The evening’s discussion centered around the goals the board created pertaining to improving the percentages of students meeting or exceeding state proficiency standards in English Language Arts (ELA) and math assessment tests for grades three through six; improving the percentage of students graduating from high school, earning a Regents diploma with advanced distinction and reaching a college preparedness performance level; improving the number of students taking advanced placement (AP) courses as well as improving test scores; and completing the alignment of the grade level curricula with the common core standards, which should result in an improvement of scores on the ELA and math assessments in grades three through eight.
“Tonight’s meeting is about disbursing the data and making observations, not trying to identify the cause or offer solutions,” clarified Board President Joel Sunshine. He explained that the board would discuss setting goals of passing grades at the next meeting on September 24, and ask the administration to present recommendations on how to fix the problems at the following meeting, slated to take place on October 15.
Handouts were available showing the data of students’ test scores over the past six school years on ELA and math state assessment scores, Regents exams, AP scores and graduation rates, indicating the changes in percentages of students receiving passing grades from year to year as well as comparing scores to other districts in Nassau County.
Dr. Michael Israel, the newly appointed assistant superintendent for curriculum, instruction and technology, was on hand to present some of the discussion items, and he, along with Dr. Hinton, principal at the high school, were able to answer questions from the board members and the public.
“Now we have the data, we have challenges ahead that we need to work toward,” said Dr.

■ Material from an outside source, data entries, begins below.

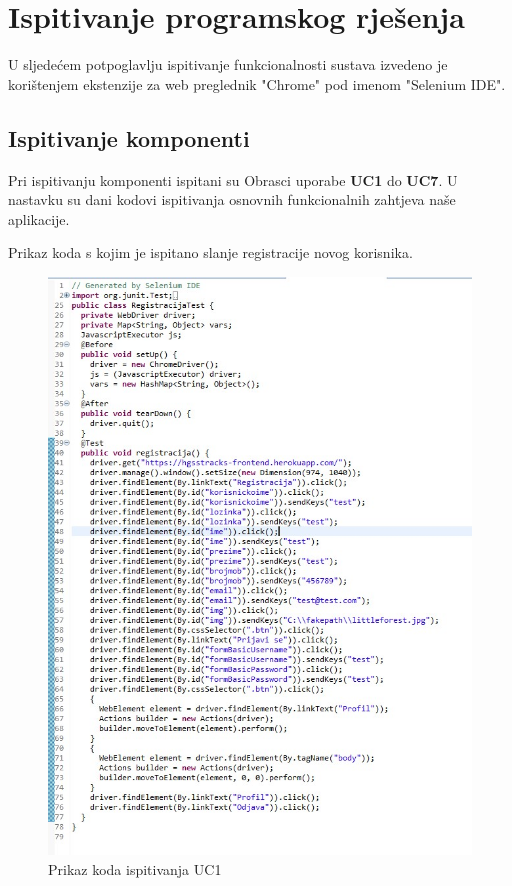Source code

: 			
			\eject 
		
	\newpage
		\section{Ispitivanje programskog rješenja}
			

			
			{U sljedećem potpoglavlju ispitivanje funkcionalnosti sustava izvedeno je korištenjem ekstenzije za web preglednik "Chrome" pod imenom "Selenium IDE".}
	
			
			\subsection{Ispitivanje komponenti}
			{Pri ispitivanju komponenti ispitani su Obrasci uporabe \textbf{UC1} do \textbf{UC7}. U nastavku su dani kodovi ispitivanja osnovnih funkcionalnih zahtjeva naše aplikacije.}
			
			\newpage
			\begin{packed_item}
				\item {Prikaz koda s kojim je ispitano slanje registracije novog korisnika.}\\
				
				\begin{figure}[h!]
					\centering
					\includegraphics[width=\linewidth]{./slike/TestRegistracije.jpg}
					\caption{Prikaz koda ispitivanja UC1}
				\end{figure}
				\eject
			\end{packed_item}
		
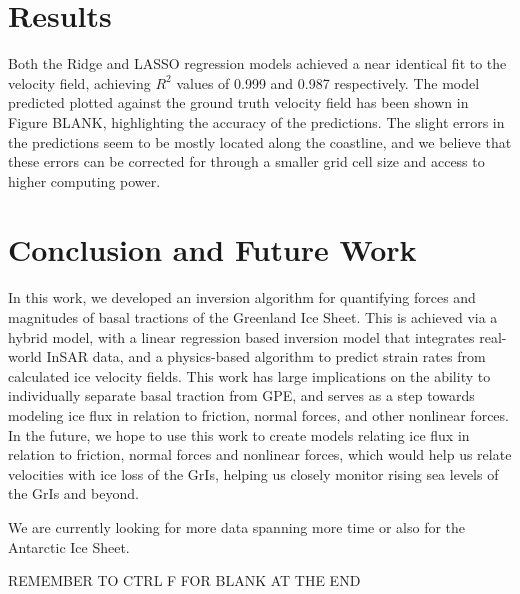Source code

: \documentclass{article}
\begin{document}
\section{Results}

Both the Ridge and LASSO regression models achieved a near identical fit to the velocity field, achieving $R^{2}$ values of 0.999 and 0.987 respectively. The model predicted plotted against the ground truth velocity field has been shown in Figure BLANK, highlighting the accuracy of the predictions. The slight errors in the predictions seem to be mostly located along the coastline, and we believe that these errors can be corrected for through a smaller grid cell size and access to higher computing power. 



\section{Conclusion and Future Work}

In this work, we developed an inversion algorithm for quantifying forces and magnitudes of basal tractions of the Greenland Ice Sheet. This is achieved via a hybrid model, with a linear regression based inversion model that integrates real-world InSAR data, and a physics-based algorithm to predict strain rates from calculated ice velocity fields. This work has large implications on the ability to individually separate basal traction from GPE, and serves as a step towards modeling ice flux in relation to friction, normal forces, and other nonlinear forces. In the future, we hope to use this work to create models relating ice flux in relation to friction, normal forces and nonlinear forces, which would help us relate velocities with ice loss of the GrIs, helping us closely monitor rising sea levels of the GrIs and beyond.


We are currently looking for more data spanning more time or also for the Antarctic Ice Sheet.

REMEMBER TO CTRL F FOR BLANK AT THE END



\end{document}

Israel. “We are at work at it, and have a lot of work to do.”
While the data presented was meant to give the board an idea of where to begin for making improvements, based on the trends, some felt that it still did not give a complete picture as to what is happening with the district.
“The AP scores is a tool for measuring the upper end; what tools do we have for measuring the kids in the middle, or those who are struggling at the lower level?” said Trustee Donna Brady.
Resident John Maccarone said, “I’ve seen a trend where lower level kids are not getting the attention they deserve. The top 25, they will be fine. You should focus on the other kids.”
The board requested more numbers from the administration to break down the scores of the Regents exams and the district’s dropout rates to get a more accurate idea of where the problems lie and how to proceed.
“The Regents scores have gone up, but we still have more work to do,” said Dr. Hinton.